I have found moments of positivity in recent months, but those moments have typically been followed by frustration, depression, and anger. This week the anger is winning out big time…
Why am I angry?
I am angry because my body has betrayed me. Nearly every food I eat causes some level of allergic-type reaction – from swelling to stomach upset to confusion to fatigue to pain. Food has become my enemy. Every meal is stressful because I never know how I’ll feel after eating it. Will I get shooting pains in my ears? Will my stomach say NOPE? Will my eyelids swell? Will my throat constrict? Who knows…but there is not an option to not eat. So my diet is insanely limited and bland as hell and still I have problems randomly!
I am angry because not a single doctor is helping me to manage my health. Instead all of them offer variations on the same response: This seems systemic and I can’t help you. I’ve had to ask over and over again for various tests, do the research on what was causing my insanely long list of symptoms and then research how to treat them, and then ask my doctors to prescribe specific medications.
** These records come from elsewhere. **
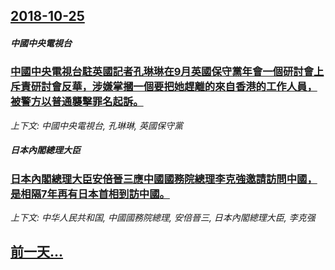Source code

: ## [2018-10-25](/news/2018/10/25/index.md)

##### 中國中央電視台
### [中國中央電視台駐英國記者孔琳琳在9月英國保守黨年會一個研討會上斥責研討會反華，涉嫌掌摑一個要把她趕離的來自香港的工作人員，被警方以普通襲擊罪名起訴。 ](/news/2018/10/25/中國中央電視台駐英國記者孔琳琳在9月英國保守黨年會一個研討會上斥責研討會反華-涉嫌掌摑一個要把她趕離的來自香港的工作人員.md)
_上下文: 中國中央電視台, 孔琳琳, 英國保守黨_

##### 日本內閣總理大臣
### [日本內閣總理大臣安倍晉三應中國國務院總理李克強邀請訪問中國，是相隔7年再有日本首相到訪中國。 ](/news/2018/10/25/日本內閣總理大臣安倍晉三應中國國務院總理李克強邀請訪問中國-是相隔7年再有日本首相到訪中國.md)
_上下文: 中华人民共和国, 中國國務院總理, 安倍晉三, 日本內閣總理大臣, 李克强_

## [前一天...](/news/2018/10/23/index.md)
I had to diagnose myself with MCAS. I AM NOT A DOCTOR. They should be telling me what is wrong with me and how to treat it! (Note: This is apparently par for the course with MCAS patients.)
I am angry because I had to go off of my antidepressant to determine if it was causing my never-ending sore throat. That anti-depressant was working pretty well, it turns out. So now I feel out of sorts and even more overwhelmed and I cry every.freaking.day (and I am not usually a crier).
And I am angry because my throat seems to have improved now that I’m off of the antidepressant, so that means it was part of the problem. So now I have to start the search for a new antidepressant all over again – along with added worries about possible reactions!
I am angry because I am tired or achey or swollen or nauseated or dizzy at any given time. And also hangry because I am afraid to eat! And all of this in spite of diligently taking a load of antihistamines, antacids, and digestive supplements daily. I am angry because that’s a lot of goddamned pills!
I am angry because I go into panic mode multiple times per week. Something triggers my body to react and then I have to make a mad dash to figure out what magical combination of meds will calm my body down so that I don’t end up in the ER. I panic because I have responsibilities – like taking care of my kids – and I have to figure out (quickly!) if I can afford to take Benadryl, which can knock me the hell out.
I am angry because MCAS has got to be one of the dumbest medical conditions out there. I am allergic to things that should be keeping me healthy and alive! WTF!
And I am tired. Tired of being sick and tired of being angry and tired of feeling hopeless.